Locate and copy each line in the data that contains the word "title".

Rendered images with source text:
══════════════════════════════

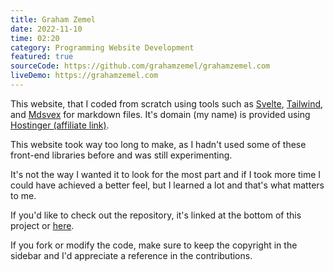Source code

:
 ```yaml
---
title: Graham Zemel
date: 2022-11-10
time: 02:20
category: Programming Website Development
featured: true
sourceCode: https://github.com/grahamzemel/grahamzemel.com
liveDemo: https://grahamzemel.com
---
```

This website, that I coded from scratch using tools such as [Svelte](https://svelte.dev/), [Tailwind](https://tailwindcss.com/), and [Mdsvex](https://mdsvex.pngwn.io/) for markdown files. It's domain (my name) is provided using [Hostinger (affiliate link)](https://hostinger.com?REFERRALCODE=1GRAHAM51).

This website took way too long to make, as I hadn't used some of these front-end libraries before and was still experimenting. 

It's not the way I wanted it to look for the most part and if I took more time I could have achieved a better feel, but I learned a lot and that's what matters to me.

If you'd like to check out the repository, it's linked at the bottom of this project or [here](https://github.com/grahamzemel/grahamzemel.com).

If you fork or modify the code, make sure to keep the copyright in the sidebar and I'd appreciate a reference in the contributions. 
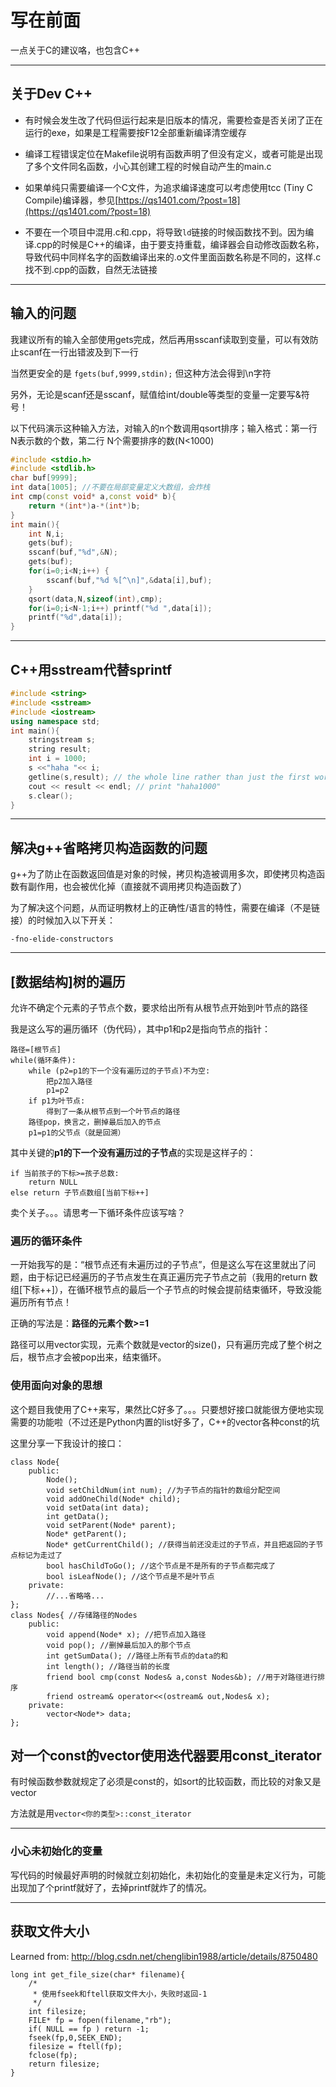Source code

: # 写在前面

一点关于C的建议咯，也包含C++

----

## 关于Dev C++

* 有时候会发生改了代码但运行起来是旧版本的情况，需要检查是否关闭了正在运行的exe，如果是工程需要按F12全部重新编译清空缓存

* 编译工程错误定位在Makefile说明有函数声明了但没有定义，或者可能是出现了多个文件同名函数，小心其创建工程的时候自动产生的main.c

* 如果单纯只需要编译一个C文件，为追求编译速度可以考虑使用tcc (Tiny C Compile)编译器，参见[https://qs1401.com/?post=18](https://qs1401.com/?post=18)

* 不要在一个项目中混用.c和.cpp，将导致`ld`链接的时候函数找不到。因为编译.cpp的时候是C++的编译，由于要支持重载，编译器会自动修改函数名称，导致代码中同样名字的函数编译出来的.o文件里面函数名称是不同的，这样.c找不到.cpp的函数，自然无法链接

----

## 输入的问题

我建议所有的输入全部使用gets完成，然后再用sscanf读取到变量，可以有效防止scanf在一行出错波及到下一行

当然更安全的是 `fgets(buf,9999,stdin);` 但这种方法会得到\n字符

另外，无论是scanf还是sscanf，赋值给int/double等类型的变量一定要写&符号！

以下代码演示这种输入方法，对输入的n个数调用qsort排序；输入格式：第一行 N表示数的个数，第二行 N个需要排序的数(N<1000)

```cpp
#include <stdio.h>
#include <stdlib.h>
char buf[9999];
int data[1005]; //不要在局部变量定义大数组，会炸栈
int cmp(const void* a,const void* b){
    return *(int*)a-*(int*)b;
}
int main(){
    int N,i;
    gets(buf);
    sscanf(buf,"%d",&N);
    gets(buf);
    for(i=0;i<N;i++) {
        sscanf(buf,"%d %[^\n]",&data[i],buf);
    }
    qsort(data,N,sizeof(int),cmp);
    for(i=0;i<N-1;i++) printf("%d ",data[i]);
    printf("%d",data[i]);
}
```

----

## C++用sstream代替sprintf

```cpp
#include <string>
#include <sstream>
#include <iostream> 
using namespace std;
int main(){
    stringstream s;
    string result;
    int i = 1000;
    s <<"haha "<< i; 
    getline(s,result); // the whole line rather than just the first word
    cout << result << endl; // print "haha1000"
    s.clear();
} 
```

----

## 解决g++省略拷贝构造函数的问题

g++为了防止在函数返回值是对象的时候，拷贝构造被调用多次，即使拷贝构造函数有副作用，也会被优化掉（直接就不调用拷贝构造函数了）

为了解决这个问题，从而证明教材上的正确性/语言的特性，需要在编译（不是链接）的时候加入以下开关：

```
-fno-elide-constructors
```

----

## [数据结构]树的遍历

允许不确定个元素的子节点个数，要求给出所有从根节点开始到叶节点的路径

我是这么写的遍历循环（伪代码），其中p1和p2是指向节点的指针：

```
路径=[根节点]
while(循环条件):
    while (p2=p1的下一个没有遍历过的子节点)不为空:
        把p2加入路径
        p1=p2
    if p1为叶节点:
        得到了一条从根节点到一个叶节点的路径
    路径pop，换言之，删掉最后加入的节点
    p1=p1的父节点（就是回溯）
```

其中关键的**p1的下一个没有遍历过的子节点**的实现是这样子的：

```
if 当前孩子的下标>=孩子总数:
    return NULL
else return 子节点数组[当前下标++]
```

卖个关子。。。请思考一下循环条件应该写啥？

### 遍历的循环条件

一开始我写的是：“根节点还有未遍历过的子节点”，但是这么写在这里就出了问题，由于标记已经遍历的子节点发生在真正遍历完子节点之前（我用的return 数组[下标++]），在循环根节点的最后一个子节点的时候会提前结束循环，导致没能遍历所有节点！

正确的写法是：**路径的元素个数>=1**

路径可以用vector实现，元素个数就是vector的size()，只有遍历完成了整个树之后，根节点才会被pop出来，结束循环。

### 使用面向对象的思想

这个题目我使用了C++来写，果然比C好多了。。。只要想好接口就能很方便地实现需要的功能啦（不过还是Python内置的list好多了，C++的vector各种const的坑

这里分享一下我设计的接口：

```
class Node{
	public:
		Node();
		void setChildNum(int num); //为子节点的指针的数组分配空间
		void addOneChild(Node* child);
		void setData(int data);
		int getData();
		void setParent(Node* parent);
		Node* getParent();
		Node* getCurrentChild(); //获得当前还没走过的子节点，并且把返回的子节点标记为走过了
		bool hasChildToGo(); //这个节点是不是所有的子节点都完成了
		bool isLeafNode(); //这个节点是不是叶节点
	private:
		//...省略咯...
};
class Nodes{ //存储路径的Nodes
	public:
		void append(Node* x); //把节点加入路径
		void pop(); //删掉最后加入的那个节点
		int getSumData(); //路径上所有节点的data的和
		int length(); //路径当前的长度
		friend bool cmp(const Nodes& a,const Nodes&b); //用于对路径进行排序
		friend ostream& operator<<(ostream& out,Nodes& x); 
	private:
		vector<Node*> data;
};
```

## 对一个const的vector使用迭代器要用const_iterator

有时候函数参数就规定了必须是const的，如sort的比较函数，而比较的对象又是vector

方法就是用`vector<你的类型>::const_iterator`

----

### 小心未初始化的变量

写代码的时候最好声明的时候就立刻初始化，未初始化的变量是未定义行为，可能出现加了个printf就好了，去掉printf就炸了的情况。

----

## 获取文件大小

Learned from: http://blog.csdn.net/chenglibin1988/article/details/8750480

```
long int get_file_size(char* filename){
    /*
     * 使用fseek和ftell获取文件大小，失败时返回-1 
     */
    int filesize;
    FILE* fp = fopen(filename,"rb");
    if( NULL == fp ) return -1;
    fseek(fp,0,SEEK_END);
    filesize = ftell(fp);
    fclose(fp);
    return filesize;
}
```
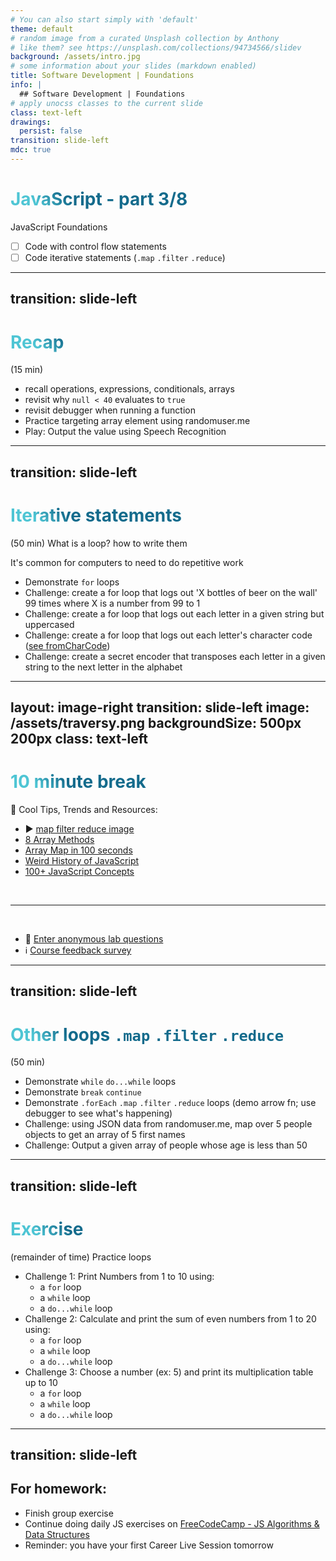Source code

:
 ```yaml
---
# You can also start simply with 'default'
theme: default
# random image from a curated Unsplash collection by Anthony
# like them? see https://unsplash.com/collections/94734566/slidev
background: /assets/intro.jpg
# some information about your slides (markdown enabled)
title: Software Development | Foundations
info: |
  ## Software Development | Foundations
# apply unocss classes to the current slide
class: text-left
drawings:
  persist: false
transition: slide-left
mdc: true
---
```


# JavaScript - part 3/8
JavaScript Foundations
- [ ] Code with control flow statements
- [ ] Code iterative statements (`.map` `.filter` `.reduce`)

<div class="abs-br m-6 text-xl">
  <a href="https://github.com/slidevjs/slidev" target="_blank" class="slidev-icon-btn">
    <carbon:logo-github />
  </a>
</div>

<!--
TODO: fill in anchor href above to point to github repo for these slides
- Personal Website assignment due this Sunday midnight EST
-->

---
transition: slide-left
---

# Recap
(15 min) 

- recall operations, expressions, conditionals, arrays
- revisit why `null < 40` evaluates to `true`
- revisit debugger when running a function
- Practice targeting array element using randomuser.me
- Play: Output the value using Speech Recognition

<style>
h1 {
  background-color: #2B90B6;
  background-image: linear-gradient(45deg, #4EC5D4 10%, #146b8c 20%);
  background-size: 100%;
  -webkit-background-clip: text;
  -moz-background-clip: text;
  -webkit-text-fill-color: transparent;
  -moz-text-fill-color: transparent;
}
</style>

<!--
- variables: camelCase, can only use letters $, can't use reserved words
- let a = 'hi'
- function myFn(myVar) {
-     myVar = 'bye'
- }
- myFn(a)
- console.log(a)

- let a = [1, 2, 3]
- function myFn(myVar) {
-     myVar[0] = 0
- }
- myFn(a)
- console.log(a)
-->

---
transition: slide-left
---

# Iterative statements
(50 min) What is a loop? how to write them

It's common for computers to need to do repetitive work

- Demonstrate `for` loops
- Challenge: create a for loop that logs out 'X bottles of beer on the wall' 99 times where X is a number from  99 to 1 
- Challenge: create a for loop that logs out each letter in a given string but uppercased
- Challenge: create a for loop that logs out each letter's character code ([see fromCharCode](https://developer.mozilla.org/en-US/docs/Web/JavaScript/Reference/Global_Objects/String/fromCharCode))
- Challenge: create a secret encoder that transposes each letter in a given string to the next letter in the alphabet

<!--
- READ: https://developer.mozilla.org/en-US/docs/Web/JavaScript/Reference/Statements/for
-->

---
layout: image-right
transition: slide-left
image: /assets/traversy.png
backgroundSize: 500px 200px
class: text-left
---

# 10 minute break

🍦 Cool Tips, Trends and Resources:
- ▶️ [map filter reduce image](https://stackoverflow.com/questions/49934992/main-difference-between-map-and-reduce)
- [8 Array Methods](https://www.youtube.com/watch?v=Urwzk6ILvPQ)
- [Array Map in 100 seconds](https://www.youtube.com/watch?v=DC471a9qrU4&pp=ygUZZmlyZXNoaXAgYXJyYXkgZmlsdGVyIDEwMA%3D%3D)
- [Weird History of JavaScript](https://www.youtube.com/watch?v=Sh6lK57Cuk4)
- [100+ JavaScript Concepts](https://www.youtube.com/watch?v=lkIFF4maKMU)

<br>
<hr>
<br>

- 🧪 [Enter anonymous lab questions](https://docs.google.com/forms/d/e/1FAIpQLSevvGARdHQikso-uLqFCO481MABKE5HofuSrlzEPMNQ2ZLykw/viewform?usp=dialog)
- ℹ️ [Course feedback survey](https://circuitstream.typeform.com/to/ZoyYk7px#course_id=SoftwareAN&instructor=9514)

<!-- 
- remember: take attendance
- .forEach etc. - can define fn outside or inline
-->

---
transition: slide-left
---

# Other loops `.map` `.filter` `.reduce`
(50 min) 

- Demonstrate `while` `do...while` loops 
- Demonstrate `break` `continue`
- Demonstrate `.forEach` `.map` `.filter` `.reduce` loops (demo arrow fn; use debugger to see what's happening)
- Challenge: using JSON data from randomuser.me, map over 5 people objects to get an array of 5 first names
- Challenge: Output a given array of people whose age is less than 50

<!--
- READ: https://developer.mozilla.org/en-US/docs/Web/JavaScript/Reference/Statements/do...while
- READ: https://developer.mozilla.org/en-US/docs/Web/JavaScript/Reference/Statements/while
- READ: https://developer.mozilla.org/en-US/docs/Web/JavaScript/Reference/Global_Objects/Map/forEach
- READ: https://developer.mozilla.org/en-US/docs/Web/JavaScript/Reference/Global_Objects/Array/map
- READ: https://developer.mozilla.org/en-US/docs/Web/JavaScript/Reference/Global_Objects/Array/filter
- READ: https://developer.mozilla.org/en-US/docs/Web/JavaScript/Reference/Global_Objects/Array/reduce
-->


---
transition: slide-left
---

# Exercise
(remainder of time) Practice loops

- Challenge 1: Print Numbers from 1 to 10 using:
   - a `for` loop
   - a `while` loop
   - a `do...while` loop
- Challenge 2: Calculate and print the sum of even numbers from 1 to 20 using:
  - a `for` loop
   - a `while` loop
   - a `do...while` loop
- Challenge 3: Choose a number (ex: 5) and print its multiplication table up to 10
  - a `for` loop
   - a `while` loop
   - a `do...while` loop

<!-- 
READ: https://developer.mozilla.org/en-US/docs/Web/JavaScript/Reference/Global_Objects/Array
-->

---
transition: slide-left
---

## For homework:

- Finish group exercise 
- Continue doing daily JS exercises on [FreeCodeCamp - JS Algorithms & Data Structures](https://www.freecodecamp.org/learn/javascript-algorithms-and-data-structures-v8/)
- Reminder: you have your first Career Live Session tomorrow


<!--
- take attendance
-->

══════════════════════════════

[Solution to this exercise]:
title: Graham Zemel
title: Software Development | Foundations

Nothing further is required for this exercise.